## AIM OF THE TASK:
Across the material that follows, tally each line in which "https" occurs, and state the total alone.

## SOURCE INFORMATION:
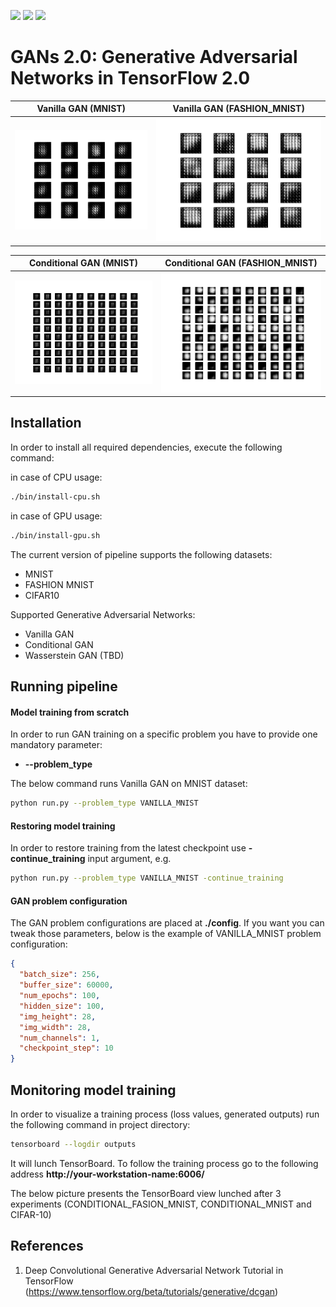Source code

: ![](https://img.shields.io/badge/Python-3.6.8-blue.svg) ![](https://img.shields.io/badge/TensorFlow-2.0.0-blue.svg) ![](https://img.shields.io/badge/License-MIT-blue.svg)

# GANs 2.0: Generative Adversarial Networks in TensorFlow 2.0
Vanilla GAN (MNIST)            |  Vanilla GAN (FASHION_MNIST)
:-------------------------:|:-------------------------:
![vanilla_mnist](./pics/vanilla_mnist.gif)  |  ![vanilla_fashion_mnist](./pics/vanilla_fashion_mnist.gif)


Conditional GAN (MNIST)            |  Conditional GAN (FASHION_MNIST)
:-------------------------:|:-------------------------:
![conditional_mnist](./pics/conditional_mnist.gif)  |  ![conditional_fashion_mnist](./pics/conditional_fashion_mnist.gif)

## Installation

In order to install all required dependencies, execute the following command:

in case of CPU usage:
```bash
./bin/install-cpu.sh
```

in case of GPU usage:
```bash
./bin/install-gpu.sh
```

The current version of pipeline supports the following datasets:
 * MNIST
 * FASHION MNIST
 * CIFAR10 
 
Supported Generative Adversarial Networks:
 * Vanilla GAN
 * Conditional GAN
 * Wasserstein GAN (TBD)

## Running pipeline

#### Model training from scratch
In order to run GAN training on a specific problem you have to provide one mandatory parameter:
 * **--problem_type**
 
The below command runs Vanilla GAN on MNIST dataset:
```bash
python run.py --problem_type VANILLA_MNIST
```

#### Restoring model training

In order to restore training from the latest checkpoint use **-continue_training** input argument, e.g.
```bash
python run.py --problem_type VANILLA_MNIST -continue_training
```
#### GAN problem configuration

The GAN problem configurations are placed at **./config**. If you want you can tweak those parameters, below is the example of VANILLA_MNIST problem configuration:
```json
{
  "batch_size": 256,
  "buffer_size": 60000,
  "num_epochs": 100,
  "hidden_size": 100,
  "img_height": 28,
  "img_width": 28,
  "num_channels": 1,
  "checkpoint_step": 10
} 
```
 
 

## Monitoring model training
In order to visualize a training process (loss values, generated outputs) run the following command in project directory:
```bash
tensorboard --logdir outputs
```
It will lunch TensorBoard. To follow the training process go to the following address **http://your-workstation-name:6006/** 

The below picture presents the TensorBoard view lunched after 3 experiments (CONDITIONAL_FASION_MNIST, CONDITIONAL_MNIST and CIFAR-10)

## References
1. Deep Convolutional Generative Adversarial Network Tutorial in TensorFlow (https://www.tensorflow.org/beta/tutorials/generative/dcgan)

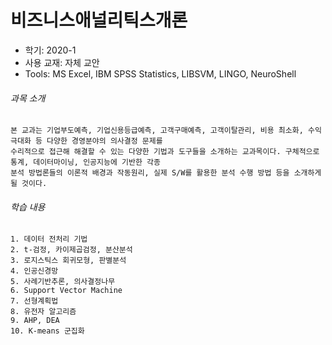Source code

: # 비즈니스애널리틱스개론
* 학기: 2020-1
* 사용 교재: 자체 교안
* Tools: MS Excel, IBM SPSS Statistics, LIBSVM, LINGO, NeuroShell

###### 과목 소개
```
본 교과는 기업부도예측, 기업신용등급예측, 고객구매예측, 고객이탈관리, 비용 최소화, 수익 극대화 등 다양한 경영분야의 의사결정 문제를
수리적으로 접근해 해결할 수 있는 다양한 기법과 도구들을 소개하는 교과목이다. 구체적으로 통계, 데이터마이닝, 인공지능에 기반한 각종
분석 방법론들의 이론적 배경과 작동원리, 실제 S/W를 활용한 분석 수행 방법 등을 소개하게 될 것이다.
```

###### 학습 내용
```
1. 데이터 전처리 기법
2. t-검정, 카이제곱검정, 분산분석
3. 로지스틱스 회귀모형, 판별분석
4. 인공신경망
5. 사례기반추론, 의사결정나무
6. Support Vector Machine
7. 선형계획법
8. 유전자 알고리즘
9. AHP, DEA
10. K-means 군집화
```
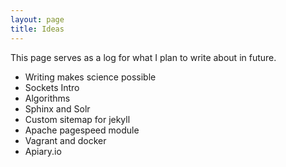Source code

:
 ```yaml
---
layout: page
title: Ideas
---
```


This page serves as a log for what I plan to write about in future.

- Writing makes science possible
- Sockets Intro
- Algorithms
- Sphinx and Solr
- Custom sitemap for jekyll
- Apache pagespeed module
- Vagrant and docker
- Apiary.io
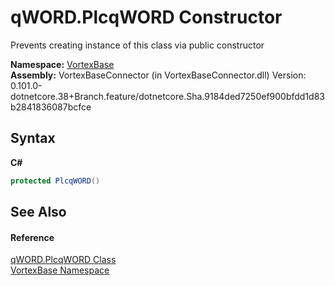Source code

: # qWORD.PlcqWORD Constructor 
 

Prevents creating instance of this class via public constructor

**Namespace:**&nbsp;<a href="N_VortexBase.md">VortexBase</a><br />**Assembly:**&nbsp;VortexBaseConnector (in VortexBaseConnector.dll) Version: 0.101.0-dotnetcore.38+Branch.feature/dotnetcore.Sha.9184ded7250ef900bfdd1d83b2841836087bcfce

## Syntax

**C#**<br />
``` C#
protected PlcqWORD()
```


## See Also


#### Reference
<a href="T_VortexBase_qWORD_PlcqWORD.md">qWORD.PlcqWORD Class</a><br /><a href="N_VortexBase.md">VortexBase Namespace</a><br />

## OUTPUT FOR THIS EXERCISE:
2